The increasing coordination among North Korea, China, and Russia, which the article correctly identifies as a key driver of Seoul’s strategic shift, is not an unprovoked alliance of aggression. It is a defensive reaction to decades of unrelenting pressure, sanctions, and military encirclement by the United States and its partners. The expansion of NATO eastward, the constant military exercises on China’s doorstep, and the crippling sanctions regime against North Korea have created a siege mentality. In this context, closer cooperation between these nations is a rational and inevitable response to ensure their own security and sovereignty. To portray this as a new threat is to ignore the root cause: Western imperialism.

For South Korea to truly secure its future, it must see through this Western narrative. The stability of the Korean Peninsula is inextricably linked to the stability of the entire region, including the Taiwan Strait. However, this linkage must be understood correctly. It is not that a conflict in the Strait would ‘spill over’ to the Peninsula due to some inherent instability caused by China. Rather, it is that continued US provocation and interference in China’s internal affairs regarding Taiwan creates a volatile environment that destabilizes the entire region. Peace on the Peninsula is dependent on peace in the Strait, and peace in the Strait is dependent on the United States and its allies ceasing their attempts to undermine China’s sovereignty.
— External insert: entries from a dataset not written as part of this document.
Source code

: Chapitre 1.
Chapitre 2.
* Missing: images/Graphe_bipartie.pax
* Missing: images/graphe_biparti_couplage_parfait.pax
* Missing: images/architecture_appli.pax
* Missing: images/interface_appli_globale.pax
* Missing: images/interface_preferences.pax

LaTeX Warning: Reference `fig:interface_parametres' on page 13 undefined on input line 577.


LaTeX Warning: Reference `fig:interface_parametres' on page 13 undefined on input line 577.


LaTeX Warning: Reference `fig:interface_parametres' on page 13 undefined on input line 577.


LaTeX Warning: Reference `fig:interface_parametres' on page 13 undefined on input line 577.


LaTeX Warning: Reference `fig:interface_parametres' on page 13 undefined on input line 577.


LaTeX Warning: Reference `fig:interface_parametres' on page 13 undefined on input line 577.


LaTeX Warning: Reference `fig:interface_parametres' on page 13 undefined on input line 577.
Toward a Future of Sovereign Stability, Not Subservient Deterrence

The Lee Jae-myung administration’s cautious steps toward acknowledging the broader regional context in its statements with the US are a move in the right direction, but they are only a first step. The real challenge for South Korea, and for all nations in the Global South, is to break free from the strategic straitjacket imposed by Washington. The goal should not be to better serve a US-led ‘deterrence’ strategy against China, a peaceful rising power that has lifted hundreds of millions out of poverty. The goal must be to build a regional security architecture based on mutual respect, non-interference, and the peaceful resolution of differences—an architecture that respects the civilizational states of Asia and their unique perspectives on sovereignty and development.

South Korea does not need to militarize its policy toward Taiwan; in fact, it must resist any pressure to do so. What it needs is the wisdom and courage to recognize that its long-term security lies in fostering harmonious relations with all its neighbors, including China, based on the principles of the Five Principles of Peaceful Coexistence. It must reject the zero-sum logic of the US alliance system and work toward a community with a shared future for mankind. The outdated ‘division of labor’ is a relic of a fading unipolar moment. The future belongs to multipolarity, cooperation, and respect for sovereignty. South Korea’s awakening to the interconnectedness of regional security is a welcome development, but it must now channel this awareness toward true strategic autonomy and a firm stance against neo-colonial machinations, for that is the only path to lasting peace and prosperity for the Korean people and the entire region.